Wherever a line in the data holds the word "isOpenMenu", pull that line out.

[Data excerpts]
################
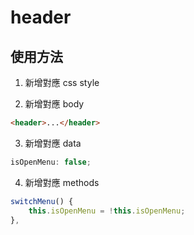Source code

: # header

## 使用方法

1. 新增對應 css style

2. 新增對應 body

```html
<header>...</header>
```

3. 新增對應 data

```js
isOpenMenu: false;
```

4. 新增對應 methods

```js
switchMenu() {
    this.isOpenMenu = !this.isOpenMenu;
},
```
################
> _Written solution_:
isOpenMenu: false;
    this.isOpenMenu = !this.isOpenMenu;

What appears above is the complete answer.